All you're worried about is copying and pasting. You'll start to see patterns, so I promise you, you start to do this and it's like the natural human brain. It's like you start to see connections. You'll start to see everybody saying basically the same thing for the practice area descriptions or you'll see this firm is really hitting this one thing really hard and doing a good job at defining their why. Or you'll see our firm says really three completely different things that are unrelated in the different practices. Whatever the pattern that you'll see, it will start to emerge by just putting it down in one place in a really consistent way. That's the power of the audit is, the process of doing this, you start to see connections that start to identify some of the problems that you might have.

The mighty audit helps different brand profiles in different ways. Frankenstein brands, it can start to demonstrate this lack of consistency. So Frankenstein brand that stands for everything you'll start to see that different areas say dramatically different things and you can start to use this to highlight a problem. You say, I did this audit and I've noticed, look, I've noticed that we have this problem. This disconnect between these different things, they're coming at it from a completely different way. Headless horseman brand, they tend to when you do this, the pattern you'll tend to see is generic and watered down language. You'll see things that are almost meaningless statements that just talk about, we've done this work for a long time and we're good at it. You'll see that across the practice areas on the about page potentially standing for nothing.

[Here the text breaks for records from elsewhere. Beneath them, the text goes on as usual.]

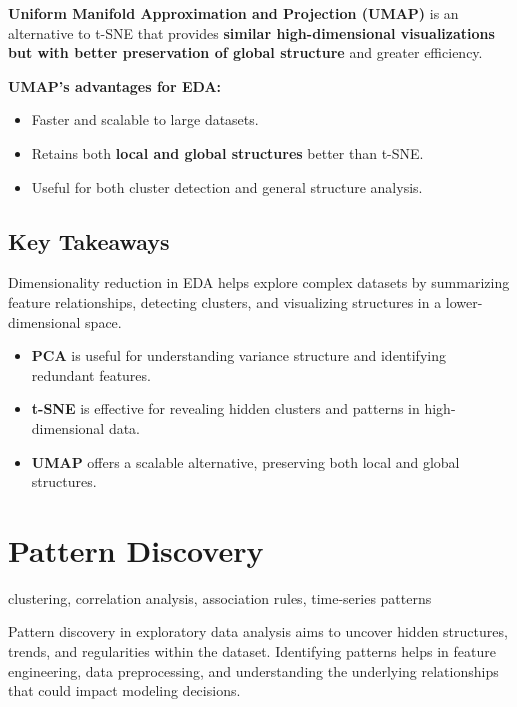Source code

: \documentclass[12pt,openany, draft]{book}
\begin{document}
\textbf{Uniform Manifold Approximation and Projection (UMAP)} is an alternative to t-SNE that provides \textbf{similar high-dimensional visualizations but with better preservation of global structure} and greater efficiency.

\textbf{UMAP’s advantages for EDA:}
\begin{itemize}
    \item Faster and scalable to large datasets.
    \item Retains both \textbf{local and global structures} better than t-SNE.
    \item Useful for both cluster detection and general structure analysis.
\end{itemize}

\subsection{Key Takeaways}

Dimensionality reduction in EDA helps explore complex datasets by summarizing feature relationships, detecting clusters, and visualizing structures in a lower-dimensional space.

\begin{itemize}
    \item \textbf{PCA} is useful for understanding variance structure and identifying redundant features.
    \item \textbf{t-SNE} is effective for revealing hidden clusters and patterns in high-dimensional data.
    \item \textbf{UMAP} offers a scalable alternative, preserving both local and global structures.
\end{itemize}




\section{Pattern Discovery}

\begin{keywordsbox}
clustering, correlation analysis, association rules, time-series patterns
\end{keywordsbox}

Pattern discovery in exploratory data analysis aims to uncover hidden structures, trends, and regularities within the dataset. Identifying patterns helps in feature engineering, data preprocessing, and understanding the underlying relationships that could impact modeling decisions.
\end{document}

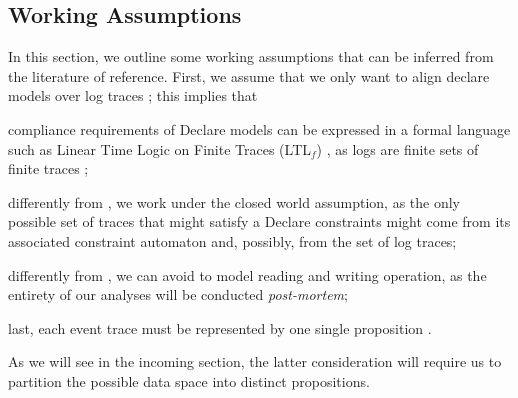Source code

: \subsection{Working Assumptions}\label{sec:wa}
In this section, we outline some working assumptions that can be inferred from the literature of reference. First, we assume that we only want to align declare models over  log traces \cite{XuLZ17a}; this implies that \begin{enumerate*}[label=\emph{\alph*})] \item compliance requirements of Declare models can be expressed in a formal language such as Linear Time Logic on Finite Traces (LTL$_f$) \cite{10.1007/978-3-642-40176-3_8}, as logs are finite sets of finite traces \cite{GiacomoV13}; \item differently from \cite{BurattinMS16,MaggiMB19}, we work under the closed world assumption, as the only possible set of traces that might satisfy a Declare constraints might come from its associated constraint automaton and, possibly, from the set of log traces; \item differently from \cite{MultiPerspective}, we can avoid to model reading and writing operation, as the entirety of our analyses will be conducted \textit{post-mortem}; \item last, each event trace must be represented by one single proposition \cite{XuLZ17a}. \end{enumerate*} As we will see in the incoming section, the latter consideration will require us to partition the possible data space into distinct propositions.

Also it will often be in common with what the competitors are saying. In Mr. Freeze brand you can show, you can use this to demonstrate how other brands have caught up or moved on from what used to be a primary selling point for you. Comparing yourself to where the market is, maybe used to be unique is no longer unique.  Audit is a really good tool to create that systemized way of collecting information about yourself and your competitors to start to see what those connections are.

The second one, the second weapon is the conversation. The conversation is really simple, it's just about talking to people and the more people you talk to, the better idea you get for what the firm believes and what kind of problems you might see and connections you might have. Again, similar to the audit when you talk to people, you want to look for patterns in what they say. You want to ask a lot of people similar questions and see how the answers are similar and see how they're different. You want to ask questions that probe deeply enough and that's when you'll start to find some connection.

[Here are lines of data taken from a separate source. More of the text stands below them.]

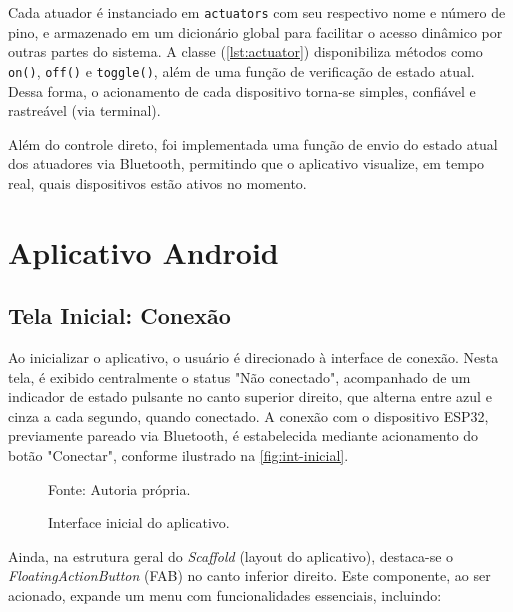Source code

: Cada atuador é instanciado em \texttt{actuators} com seu respectivo nome e número de pino, e armazenado em um dicionário global para facilitar o acesso dinâmico por outras partes do sistema. A classe (\autoref{lst:actuator}) disponibiliza métodos como \texttt{on()}, \texttt{off()} e \texttt{toggle()}, além de uma função de verificação de estado atual. Dessa forma, o acionamento de cada dispositivo torna-se simples, confiável e rastreável (via terminal).

Além do controle direto, foi implementada uma função de envio do estado atual dos atuadores via Bluetooth, permitindo que o aplicativo visualize, em tempo real, quais dispositivos estão ativos no momento.

\section{Aplicativo Android}\label{sec:aplicativo-android}

\subsection{Tela Inicial: Conexão}\label{subsec:conexao}
Ao inicializar o aplicativo, o usuário é direcionado à interface de conexão. Nesta tela, é exibido centralmente o status "Não conectado", acompanhado de um indicador de estado pulsante no canto superior direito, que alterna entre azul e cinza a cada segundo, quando conectado. A conexão com o dispositivo ESP32, previamente pareado via Bluetooth, é estabelecida mediante acionamento do botão "Conectar", conforme ilustrado na \autoref{fig:int-inicial}.

\begin{figure}[ht]
    \caption{Interface inicial do aplicativo.}
    \label{fig:int-inicial}
    \centering
    \hfill
    \hfill

    {\centering\footnotesize Fonte: Autoria própria.\par}

  \end{figure}


Ainda, na estrutura geral do \textit{Scaffold} (layout do aplicativo), destaca-se o \textit{FloatingActionButton} (FAB) no canto inferior direito. Este componente, ao ser acionado, expande um menu com funcionalidades essenciais, incluindo:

Here's some examples of questions that we ask when we start doing this, having this conversation. This is a group of questions that you can take to three people or five people. You can just get started on this and start asking people and capturing that information. I'm just gonna go through these and why we like these questions. What gets you excited about your work? This is a great question and people don't usually think about it in the context of a brand but it's important to ask that to a lot of people. Why did you come here? People acknowledging that people have a choice in where they work. What do you think we do here better than anyone else? You'll find lots of different answers there but it's okay, you're looking for themes. What makes clients really excited to work with us? And why does our work matter? If you'll notice like those questions on the left side, they align nicely with true, unique and valuable. The first two are about what's true about this environment like what are the things that you identify with in this firm. This third question is about unique, so what is it that we do that's different than better than everybody else. Then the last two, ask people to think about this from an external perspective and asking what makes clients excited to work with us.

Now for the easiest step here is talking to people that work in your firm. The next step is really talking to people outside of your firm, talking to clients and how they understand what the value that your firm brings. That will get you an even better answer for valuable but it's okay to start with the internal perception of this because asking people to think about it from their client's perspective will also yield really great results.

The questions on the right start to align with some of the bad brands that we talked about. What values do you see in common across all the visions? That's a question to ask if you believe that you're in a Frankenstein firm because you're looking for those commonalities. You're saying, I understand that like you're totally different from the European office but if you had to think about it like what are the things that you have in common, what is it that connects the two groups?

Individual interviews are great for headless horseman brands because you can essentially forget about consensus because you're just talking to an individual. This question of what do you think we do well, just forgetting consensus. Like asking them to think just for you, for you personally what do you do well? The magic of this is like you talk to five people about their personal belief and then what you start to do is make those connections between what people say. What's relevant now, so Mr. Freeze brand, you're always asking about how the world has changed, how the market conditions have changed and asking them what's relevant.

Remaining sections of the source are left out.